In less fraught instances, Lamberth has made headlines for injecting personality into his opinions; a January opinion compared Medicare laws to a text “written by James Joyce and edited by E.E. Cummings.” At the time, Lamberth credited a clerk with the idea for the line.

Crossing the line

The D.C. attorney general’s office has borne some of the strongest of Lamberth’s colorful verbiage in recent years. In May 2011, he chastised city lawyers for committing a discovery violation “so extreme as to be literally unheard of.”

Attorney General Irvin Nathan said in a statement that his office “has great regard for Chief Judge Lamberth, whom we accurately called a ‘respected jurist’ in our recent motion for reconsideration,” referring to the city’s objection to Lamberth’s October opinion.

Covington & Burling senior counsel Peter Nickles, Nathan’s predecessor as D.C. attorney general, said that although Lamberth is “tough,” he couldn’t think of an opinion that crossed a line. Nickles, who often clashed with city officials, said he could understand when Lamberth’s opinions reflected an impatience with attorneys before him.

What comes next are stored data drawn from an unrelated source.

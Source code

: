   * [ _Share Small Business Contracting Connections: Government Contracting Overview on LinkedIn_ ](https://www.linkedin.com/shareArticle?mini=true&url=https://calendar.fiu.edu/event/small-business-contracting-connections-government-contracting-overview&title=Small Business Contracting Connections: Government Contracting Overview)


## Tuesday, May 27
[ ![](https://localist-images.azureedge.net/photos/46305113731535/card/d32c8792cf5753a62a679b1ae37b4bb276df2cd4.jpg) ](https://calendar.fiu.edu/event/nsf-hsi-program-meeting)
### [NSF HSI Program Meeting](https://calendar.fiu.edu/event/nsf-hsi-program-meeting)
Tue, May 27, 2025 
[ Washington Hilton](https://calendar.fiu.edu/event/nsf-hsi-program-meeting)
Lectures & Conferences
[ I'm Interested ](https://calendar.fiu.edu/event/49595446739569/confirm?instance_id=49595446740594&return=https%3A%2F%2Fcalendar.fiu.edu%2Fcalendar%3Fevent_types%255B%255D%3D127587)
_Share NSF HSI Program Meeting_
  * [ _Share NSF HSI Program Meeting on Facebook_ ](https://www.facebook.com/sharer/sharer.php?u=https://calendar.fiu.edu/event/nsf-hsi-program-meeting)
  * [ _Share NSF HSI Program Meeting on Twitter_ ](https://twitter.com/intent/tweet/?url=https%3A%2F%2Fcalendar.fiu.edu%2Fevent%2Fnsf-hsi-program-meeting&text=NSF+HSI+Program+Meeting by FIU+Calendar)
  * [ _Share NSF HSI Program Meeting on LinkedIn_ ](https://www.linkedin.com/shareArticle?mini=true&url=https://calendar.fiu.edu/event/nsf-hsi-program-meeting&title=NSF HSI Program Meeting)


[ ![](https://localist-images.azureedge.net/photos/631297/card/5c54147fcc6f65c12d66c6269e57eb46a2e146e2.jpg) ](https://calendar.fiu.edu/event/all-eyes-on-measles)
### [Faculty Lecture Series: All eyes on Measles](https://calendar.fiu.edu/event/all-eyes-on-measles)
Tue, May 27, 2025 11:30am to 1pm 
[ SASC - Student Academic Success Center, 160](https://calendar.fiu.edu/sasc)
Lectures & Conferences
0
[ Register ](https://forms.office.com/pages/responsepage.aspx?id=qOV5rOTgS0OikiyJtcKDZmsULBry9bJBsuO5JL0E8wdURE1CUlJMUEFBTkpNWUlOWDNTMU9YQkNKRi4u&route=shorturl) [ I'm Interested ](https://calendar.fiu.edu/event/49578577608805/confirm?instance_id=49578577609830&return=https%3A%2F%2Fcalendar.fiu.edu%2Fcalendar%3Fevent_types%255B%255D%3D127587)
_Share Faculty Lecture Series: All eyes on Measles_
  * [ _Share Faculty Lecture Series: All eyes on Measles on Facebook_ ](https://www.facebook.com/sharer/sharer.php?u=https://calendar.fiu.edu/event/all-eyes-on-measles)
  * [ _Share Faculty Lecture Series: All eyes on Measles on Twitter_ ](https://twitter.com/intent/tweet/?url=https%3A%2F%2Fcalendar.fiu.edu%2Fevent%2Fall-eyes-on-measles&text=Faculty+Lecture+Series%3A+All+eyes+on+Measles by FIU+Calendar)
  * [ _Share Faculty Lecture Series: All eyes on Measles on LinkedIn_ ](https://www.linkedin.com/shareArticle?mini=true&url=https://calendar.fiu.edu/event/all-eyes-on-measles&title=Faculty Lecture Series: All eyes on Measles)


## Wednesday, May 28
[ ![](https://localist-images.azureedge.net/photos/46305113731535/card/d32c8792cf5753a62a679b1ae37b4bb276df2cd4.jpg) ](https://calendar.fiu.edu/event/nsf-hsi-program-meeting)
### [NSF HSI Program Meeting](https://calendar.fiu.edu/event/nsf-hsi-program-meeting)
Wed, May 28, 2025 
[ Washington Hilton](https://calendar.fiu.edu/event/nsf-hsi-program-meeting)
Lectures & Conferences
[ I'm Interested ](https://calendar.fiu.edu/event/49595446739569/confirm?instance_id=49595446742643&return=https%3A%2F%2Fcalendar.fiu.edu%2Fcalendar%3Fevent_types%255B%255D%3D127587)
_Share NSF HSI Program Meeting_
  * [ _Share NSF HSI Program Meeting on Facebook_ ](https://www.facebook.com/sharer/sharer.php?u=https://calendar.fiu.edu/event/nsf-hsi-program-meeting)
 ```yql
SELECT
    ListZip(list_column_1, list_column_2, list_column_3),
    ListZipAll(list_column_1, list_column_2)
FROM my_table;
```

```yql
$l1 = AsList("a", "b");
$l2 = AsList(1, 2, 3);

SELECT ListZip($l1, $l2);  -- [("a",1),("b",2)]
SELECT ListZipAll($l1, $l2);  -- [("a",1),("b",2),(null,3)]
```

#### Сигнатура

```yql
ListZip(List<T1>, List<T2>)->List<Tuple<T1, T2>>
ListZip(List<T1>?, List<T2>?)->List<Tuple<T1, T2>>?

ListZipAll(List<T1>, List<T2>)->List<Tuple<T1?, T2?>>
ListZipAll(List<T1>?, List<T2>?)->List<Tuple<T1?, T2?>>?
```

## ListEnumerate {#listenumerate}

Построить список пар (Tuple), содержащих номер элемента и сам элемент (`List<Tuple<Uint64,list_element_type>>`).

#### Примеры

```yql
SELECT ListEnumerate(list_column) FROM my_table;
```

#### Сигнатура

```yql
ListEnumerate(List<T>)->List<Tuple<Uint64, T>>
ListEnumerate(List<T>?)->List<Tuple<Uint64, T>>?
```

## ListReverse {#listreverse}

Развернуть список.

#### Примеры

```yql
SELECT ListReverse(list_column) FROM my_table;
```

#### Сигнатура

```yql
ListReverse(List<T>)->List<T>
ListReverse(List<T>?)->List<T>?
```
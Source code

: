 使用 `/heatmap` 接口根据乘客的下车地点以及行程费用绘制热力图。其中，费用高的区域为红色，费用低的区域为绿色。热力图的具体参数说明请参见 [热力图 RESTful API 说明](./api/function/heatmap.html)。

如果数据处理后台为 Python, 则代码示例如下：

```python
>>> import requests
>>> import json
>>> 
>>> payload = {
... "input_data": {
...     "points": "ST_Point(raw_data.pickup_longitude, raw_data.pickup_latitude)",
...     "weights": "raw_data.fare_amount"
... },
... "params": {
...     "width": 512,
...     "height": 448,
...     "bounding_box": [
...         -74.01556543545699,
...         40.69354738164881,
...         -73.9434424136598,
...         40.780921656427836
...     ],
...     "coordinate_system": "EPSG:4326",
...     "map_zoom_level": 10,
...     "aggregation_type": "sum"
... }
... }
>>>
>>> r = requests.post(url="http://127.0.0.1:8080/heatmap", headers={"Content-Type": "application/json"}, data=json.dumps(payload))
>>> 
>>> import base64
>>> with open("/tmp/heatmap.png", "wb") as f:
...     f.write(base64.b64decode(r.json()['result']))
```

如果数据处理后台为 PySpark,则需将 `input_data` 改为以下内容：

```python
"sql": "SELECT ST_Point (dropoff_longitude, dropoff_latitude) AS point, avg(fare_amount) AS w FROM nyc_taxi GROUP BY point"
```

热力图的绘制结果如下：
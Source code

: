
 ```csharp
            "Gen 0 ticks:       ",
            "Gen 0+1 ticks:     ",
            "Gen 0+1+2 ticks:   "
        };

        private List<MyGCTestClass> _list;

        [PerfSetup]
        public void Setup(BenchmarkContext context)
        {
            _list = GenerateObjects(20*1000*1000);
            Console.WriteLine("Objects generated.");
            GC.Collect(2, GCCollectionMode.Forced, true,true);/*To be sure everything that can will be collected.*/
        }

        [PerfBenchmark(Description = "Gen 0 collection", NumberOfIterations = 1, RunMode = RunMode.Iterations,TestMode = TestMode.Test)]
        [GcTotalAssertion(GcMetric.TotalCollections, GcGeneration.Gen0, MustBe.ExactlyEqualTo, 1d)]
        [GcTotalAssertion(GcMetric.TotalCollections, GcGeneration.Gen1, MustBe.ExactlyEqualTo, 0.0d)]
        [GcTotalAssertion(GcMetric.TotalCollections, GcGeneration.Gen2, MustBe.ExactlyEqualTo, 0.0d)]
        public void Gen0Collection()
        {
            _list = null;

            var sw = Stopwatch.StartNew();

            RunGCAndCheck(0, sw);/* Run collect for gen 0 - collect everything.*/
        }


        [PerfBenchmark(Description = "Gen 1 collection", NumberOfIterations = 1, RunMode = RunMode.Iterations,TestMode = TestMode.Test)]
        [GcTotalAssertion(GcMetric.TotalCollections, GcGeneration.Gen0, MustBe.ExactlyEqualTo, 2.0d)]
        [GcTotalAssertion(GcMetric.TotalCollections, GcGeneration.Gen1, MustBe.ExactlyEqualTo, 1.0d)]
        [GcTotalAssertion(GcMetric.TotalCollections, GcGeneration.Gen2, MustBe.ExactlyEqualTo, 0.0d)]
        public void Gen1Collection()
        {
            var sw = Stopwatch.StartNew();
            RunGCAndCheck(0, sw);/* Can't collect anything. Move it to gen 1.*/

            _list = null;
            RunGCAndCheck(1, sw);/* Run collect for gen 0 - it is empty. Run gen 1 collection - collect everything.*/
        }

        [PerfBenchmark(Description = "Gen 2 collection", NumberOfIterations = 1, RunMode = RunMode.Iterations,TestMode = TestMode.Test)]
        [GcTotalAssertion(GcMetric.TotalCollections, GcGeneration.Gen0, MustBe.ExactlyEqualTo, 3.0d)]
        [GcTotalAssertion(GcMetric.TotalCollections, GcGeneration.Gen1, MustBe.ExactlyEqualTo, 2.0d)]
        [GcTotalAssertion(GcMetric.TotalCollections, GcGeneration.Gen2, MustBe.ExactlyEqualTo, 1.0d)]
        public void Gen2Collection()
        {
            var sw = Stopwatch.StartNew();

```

“Lawyers know when they are crossing the line, or close to crossing the line; this is not a mystery. Lawyers know when they have an argument that’s a bunch of baloney,” Nickles said. “Lamberth will call you out in a second.”

Lamberth said he feels an obligation to correct government lawyers not meeting high ethical and professional standards. “As a former career government lawyer myself, I think the court expects government lawyers to perform at the highest standard of the profession,” he said. “I think society expects that of the government’s lawyers and I certainly expect it.”

When Lamberth turns 70 next July, he plans to take senior status; federal law requires that he step aside as chief judge. Stanley Sporkin, a former D.C. federal judge, said being on the bench can be liberating, especially if a judge isn’t actively angling for appointment to a higher court. “That’s the great thing I found about being a district court judge; I owed nobody anything. I think he probably has that same feeling,” he said. “He doesn’t need to satisfy anybody.”